Records from a data source
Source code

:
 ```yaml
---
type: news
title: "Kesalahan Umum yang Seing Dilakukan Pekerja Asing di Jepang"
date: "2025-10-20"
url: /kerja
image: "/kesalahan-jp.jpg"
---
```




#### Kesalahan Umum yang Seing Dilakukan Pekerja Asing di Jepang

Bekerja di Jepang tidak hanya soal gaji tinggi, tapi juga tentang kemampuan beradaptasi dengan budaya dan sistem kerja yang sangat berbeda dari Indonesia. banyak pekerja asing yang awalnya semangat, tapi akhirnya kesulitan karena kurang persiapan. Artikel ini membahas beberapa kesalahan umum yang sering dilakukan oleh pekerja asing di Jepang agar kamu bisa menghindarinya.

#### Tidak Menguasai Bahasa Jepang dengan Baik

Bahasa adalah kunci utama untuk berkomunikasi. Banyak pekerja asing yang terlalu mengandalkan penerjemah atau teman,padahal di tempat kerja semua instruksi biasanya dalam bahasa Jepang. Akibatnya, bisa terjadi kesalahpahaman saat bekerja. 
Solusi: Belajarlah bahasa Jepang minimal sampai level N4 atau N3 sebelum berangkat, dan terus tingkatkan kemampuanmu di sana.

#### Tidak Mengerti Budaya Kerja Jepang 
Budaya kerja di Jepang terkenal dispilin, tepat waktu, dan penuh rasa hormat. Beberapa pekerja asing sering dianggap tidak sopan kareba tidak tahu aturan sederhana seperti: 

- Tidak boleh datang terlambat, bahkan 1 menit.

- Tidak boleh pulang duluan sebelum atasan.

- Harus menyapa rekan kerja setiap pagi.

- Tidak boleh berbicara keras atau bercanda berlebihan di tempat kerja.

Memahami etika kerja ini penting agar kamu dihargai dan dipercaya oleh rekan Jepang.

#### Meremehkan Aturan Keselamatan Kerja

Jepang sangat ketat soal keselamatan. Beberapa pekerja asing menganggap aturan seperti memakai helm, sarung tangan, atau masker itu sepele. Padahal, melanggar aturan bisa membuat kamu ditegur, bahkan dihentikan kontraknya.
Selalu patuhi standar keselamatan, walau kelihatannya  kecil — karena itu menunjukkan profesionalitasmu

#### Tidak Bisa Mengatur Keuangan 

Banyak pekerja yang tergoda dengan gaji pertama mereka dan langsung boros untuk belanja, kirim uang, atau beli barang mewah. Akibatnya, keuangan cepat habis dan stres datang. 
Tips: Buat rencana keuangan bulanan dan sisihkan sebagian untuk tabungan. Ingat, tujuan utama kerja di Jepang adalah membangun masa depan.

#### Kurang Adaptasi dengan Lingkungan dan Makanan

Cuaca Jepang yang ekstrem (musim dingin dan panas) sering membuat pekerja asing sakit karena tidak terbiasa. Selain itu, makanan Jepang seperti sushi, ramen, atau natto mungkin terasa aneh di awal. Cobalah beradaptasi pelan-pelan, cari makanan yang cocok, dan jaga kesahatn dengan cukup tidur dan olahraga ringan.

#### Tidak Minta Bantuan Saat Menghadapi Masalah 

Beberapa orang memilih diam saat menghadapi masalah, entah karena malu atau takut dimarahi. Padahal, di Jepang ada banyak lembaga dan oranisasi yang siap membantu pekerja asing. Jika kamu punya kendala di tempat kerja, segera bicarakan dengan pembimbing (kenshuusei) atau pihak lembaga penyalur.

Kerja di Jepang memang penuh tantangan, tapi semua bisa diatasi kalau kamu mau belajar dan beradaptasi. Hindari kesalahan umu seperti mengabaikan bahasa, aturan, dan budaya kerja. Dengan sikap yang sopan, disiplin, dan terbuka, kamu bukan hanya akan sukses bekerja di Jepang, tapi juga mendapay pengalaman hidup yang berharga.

• **Requirement**
Look through the entries for lines containing the word "sebelum" and return each one.

• **Worked solution**
Solusi: Belajarlah bahasa Jepang minimal sampai level N4 atau N3 sebelum berangkat, dan terus tingkatkan kemampuanmu di sana.
- Tidak boleh pulang duluan sebelum atasan.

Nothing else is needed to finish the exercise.